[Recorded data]
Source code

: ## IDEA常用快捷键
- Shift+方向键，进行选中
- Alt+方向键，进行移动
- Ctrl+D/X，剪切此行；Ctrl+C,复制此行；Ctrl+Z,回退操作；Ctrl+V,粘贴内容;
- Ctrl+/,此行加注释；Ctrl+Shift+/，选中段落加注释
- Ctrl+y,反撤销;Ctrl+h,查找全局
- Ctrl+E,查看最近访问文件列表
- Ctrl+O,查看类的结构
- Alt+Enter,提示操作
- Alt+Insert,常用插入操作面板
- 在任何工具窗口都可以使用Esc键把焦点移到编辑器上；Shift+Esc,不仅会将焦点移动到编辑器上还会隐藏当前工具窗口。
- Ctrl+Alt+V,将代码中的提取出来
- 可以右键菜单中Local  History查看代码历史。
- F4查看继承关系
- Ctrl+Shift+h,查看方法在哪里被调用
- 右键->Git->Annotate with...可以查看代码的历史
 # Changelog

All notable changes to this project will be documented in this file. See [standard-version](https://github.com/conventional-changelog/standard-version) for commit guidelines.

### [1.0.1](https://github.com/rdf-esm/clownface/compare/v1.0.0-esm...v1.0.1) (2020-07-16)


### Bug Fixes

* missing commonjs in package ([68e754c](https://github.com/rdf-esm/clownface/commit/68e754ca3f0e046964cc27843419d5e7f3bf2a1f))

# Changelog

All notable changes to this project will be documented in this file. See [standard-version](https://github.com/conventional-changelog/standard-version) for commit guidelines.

**TASK TO COMPLETE**. Print each entry exactly as it was written.

**TASK RESULT**.
Source code

: ## IDEA常用快捷键
- Shift+方向键，进行选中
- Alt+方向键，进行移动
- Ctrl+D/X，剪切此行；Ctrl+C,复制此行；Ctrl+Z,回退操作；Ctrl+V,粘贴内容;
- Ctrl+/,此行加注释；Ctrl+Shift+/，选中段落加注释
- Ctrl+y,反撤销;Ctrl+h,查找全局
- Ctrl+E,查看最近访问文件列表
- Ctrl+O,查看类的结构
- Alt+Enter,提示操作
- Alt+Insert,常用插入操作面板
- 在任何工具窗口都可以使用Esc键把焦点移到编辑器上；Shift+Esc,不仅会将焦点移动到编辑器上还会隐藏当前工具窗口。
- Ctrl+Alt+V,将代码中的提取出来
- 可以右键菜单中Local  History查看代码历史。
- F4查看继承关系
- Ctrl+Shift+h,查看方法在哪里被调用
- 右键->Git->Annotate with...可以查看代码的历史
 # Changelog

All notable changes to this project will be documented in this file. See [standard-version](https://github.com/conventional-changelog/standard-version) for commit guidelines.

### [1.0.1](https://github.com/rdf-esm/clownface/compare/v1.0.0-esm...v1.0.1) (2020-07-16)


### Bug Fixes

* missing commonjs in package ([68e754c](https://github.com/rdf-esm/clownface/commit/68e754ca3f0e046964cc27843419d5e7f3bf2a1f))

# Changelog

All notable changes to this project will be documented in this file. See [standard-version](https://github.com/conventional-changelog/standard-version) for commit guidelines.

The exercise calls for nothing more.